Herein, we introduce a facile synthesis method of Cu-In-Zn-S/ZnS//ZnS QDs employing high reactivity zinc-octoate (the reaction product of ZnO and 2-ethylhexanoic acid (EHA) at 150°C) as the Zn precursor during the outer ZnS growth process. The EHA-activated Cu-In-Zn-S/ZnS//ZnS QDs reach a high QY of 83%, and a larger average size of 8.5 nm. The extended alloyed interface layer can effectively suppress Förster resonance energy transfer (FRET) process and smooth confinement barrier. The QLEDs based on the EHA-activated QDs exhibit a maximum luminance of 8074 cd/m2, a peak EQE of 1.9%, and a current efficiency of 7.3 cd/A with a low efficiency roll-off. Our works forcefully indicate that ligand manipulation during the shell growth can effectively tailor the QD structure for the improvement of the EL devices.
2 Materials and methods
2.1 Materials
Copper (I) iodide (CuI, 99.99%), indium acetate (In (AC)3, 99.99%), zinc acetate (Zn (ac)2, 99.99%), 1-octadecence (ODE, 90%), 1-octanethiol (OT, 98%), zinc stearate (Zn-St, 99.99%), oleic acid (OA, 90%) and 2-Ethylhexanoic acid (EHA, 99%) were purchased from Sigma-Aldrich. Octane, ethanol and acetone were purchased from Aladdin. All the chemicals were used without further purification.

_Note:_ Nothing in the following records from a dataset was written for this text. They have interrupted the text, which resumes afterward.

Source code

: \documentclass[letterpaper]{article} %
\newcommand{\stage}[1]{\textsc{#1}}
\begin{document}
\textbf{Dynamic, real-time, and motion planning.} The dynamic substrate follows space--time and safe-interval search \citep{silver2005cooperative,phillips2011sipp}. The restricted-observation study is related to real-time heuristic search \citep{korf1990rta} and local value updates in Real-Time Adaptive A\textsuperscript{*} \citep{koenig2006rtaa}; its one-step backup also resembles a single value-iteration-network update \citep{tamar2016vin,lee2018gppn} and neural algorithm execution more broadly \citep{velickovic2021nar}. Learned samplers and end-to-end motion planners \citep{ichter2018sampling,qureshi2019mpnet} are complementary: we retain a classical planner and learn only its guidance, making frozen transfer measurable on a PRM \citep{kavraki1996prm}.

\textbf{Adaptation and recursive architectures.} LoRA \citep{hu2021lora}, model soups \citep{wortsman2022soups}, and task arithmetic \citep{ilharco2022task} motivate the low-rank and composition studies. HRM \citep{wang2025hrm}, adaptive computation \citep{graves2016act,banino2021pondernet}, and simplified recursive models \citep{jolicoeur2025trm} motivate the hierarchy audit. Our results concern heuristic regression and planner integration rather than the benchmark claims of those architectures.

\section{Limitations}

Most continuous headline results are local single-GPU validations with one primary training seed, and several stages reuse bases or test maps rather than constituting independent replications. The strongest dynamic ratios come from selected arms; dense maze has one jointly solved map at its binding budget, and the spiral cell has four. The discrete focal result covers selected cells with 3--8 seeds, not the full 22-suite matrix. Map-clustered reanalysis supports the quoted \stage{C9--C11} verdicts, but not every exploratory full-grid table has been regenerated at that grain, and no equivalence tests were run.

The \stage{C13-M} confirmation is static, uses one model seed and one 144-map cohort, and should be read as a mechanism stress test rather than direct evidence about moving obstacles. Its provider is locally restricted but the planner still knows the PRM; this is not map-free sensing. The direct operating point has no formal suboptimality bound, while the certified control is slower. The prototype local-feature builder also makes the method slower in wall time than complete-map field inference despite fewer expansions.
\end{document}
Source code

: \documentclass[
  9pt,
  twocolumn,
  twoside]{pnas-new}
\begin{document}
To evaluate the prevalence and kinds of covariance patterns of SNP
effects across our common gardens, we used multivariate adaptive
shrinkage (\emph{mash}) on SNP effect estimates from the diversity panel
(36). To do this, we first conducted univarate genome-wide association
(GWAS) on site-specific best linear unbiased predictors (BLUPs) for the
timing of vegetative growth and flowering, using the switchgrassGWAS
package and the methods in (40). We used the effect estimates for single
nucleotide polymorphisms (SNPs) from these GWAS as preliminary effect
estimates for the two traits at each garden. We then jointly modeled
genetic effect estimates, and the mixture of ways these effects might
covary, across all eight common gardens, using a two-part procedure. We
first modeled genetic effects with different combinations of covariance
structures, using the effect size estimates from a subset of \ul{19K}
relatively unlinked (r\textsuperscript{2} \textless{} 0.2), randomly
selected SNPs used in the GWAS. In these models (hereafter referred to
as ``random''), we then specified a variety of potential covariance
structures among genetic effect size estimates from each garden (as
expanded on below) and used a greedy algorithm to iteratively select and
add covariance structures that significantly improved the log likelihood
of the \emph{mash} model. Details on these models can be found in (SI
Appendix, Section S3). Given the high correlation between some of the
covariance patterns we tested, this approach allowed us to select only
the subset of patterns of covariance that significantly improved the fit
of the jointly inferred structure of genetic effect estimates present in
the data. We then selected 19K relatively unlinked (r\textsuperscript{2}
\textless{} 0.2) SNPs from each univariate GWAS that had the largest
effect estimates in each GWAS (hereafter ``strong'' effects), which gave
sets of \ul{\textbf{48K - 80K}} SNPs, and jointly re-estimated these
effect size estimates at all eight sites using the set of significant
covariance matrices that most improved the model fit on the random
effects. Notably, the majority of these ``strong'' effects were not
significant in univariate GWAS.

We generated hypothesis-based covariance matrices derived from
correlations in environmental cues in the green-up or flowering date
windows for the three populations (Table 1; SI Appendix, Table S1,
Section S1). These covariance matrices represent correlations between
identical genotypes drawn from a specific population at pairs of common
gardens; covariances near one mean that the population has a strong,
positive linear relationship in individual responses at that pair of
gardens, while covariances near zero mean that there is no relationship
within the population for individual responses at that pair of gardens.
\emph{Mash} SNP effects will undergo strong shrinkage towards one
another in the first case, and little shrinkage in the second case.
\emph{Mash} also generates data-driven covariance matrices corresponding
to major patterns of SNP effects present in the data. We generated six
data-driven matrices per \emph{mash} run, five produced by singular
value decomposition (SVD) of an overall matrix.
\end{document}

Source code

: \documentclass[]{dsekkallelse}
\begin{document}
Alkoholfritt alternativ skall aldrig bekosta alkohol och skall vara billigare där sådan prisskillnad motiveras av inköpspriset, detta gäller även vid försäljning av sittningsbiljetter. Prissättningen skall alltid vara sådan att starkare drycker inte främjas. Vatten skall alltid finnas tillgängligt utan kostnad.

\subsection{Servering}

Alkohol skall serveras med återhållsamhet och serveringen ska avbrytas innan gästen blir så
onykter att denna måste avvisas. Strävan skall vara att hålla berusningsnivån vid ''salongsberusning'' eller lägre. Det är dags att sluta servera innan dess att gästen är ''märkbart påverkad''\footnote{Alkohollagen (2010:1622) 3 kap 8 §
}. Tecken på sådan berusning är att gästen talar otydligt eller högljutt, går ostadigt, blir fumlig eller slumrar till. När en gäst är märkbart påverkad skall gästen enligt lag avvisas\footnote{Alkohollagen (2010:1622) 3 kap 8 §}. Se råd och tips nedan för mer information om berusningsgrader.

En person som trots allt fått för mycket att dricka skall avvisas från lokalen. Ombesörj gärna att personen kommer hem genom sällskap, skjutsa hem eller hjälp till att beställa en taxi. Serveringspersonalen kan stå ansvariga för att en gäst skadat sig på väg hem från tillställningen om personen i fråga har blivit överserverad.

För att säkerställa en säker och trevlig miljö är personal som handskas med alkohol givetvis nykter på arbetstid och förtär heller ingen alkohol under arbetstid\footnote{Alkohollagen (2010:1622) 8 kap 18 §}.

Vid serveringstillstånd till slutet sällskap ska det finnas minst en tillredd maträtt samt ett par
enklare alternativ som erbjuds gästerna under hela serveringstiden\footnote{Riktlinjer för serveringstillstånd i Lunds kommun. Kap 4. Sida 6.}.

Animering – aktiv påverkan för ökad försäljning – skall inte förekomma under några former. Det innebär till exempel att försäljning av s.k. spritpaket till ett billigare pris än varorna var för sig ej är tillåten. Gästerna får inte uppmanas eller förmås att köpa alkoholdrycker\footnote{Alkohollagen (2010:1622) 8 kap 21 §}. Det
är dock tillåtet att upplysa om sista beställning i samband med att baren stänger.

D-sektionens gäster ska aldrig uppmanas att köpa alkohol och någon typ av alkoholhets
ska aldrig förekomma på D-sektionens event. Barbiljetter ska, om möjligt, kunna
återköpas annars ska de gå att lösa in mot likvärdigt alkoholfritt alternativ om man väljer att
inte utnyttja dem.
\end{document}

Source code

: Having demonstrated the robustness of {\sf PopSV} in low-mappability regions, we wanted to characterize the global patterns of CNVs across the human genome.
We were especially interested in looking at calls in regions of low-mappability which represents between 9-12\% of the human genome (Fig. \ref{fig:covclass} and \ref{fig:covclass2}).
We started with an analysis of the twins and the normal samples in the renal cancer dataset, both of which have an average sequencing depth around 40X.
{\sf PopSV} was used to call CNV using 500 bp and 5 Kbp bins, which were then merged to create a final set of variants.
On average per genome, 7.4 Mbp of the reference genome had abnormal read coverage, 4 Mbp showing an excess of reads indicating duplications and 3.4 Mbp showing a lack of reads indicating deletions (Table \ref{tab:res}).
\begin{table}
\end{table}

2.2 Synthesis of O-QDs and E-QDs
Zn-St precursor (0.5 M): 12 mmol of Zn-St, 4 ml of OA, and 20 ml of ODE were mixed in a three-neck flask and heated at 150°C for 30 min to obtain a clear solution. Zn-OA precursor (0.5 M): 15 mmol of Zn (ac)2, 15 ml of OA, and 15 ml of ODE were mixed and heated at 120°C for 60 min to obtain a clear solution. Zn-EHA precursor (0.5 M): 15 mmol of Zn (ac)2, 15 ml of EHA, and 15 ml of ODE were mixed and heated at 100°C for 30 min to obtain a clear solution. All the flask should be degassed under vacuum at 100°C for 10 min to remove the water gas.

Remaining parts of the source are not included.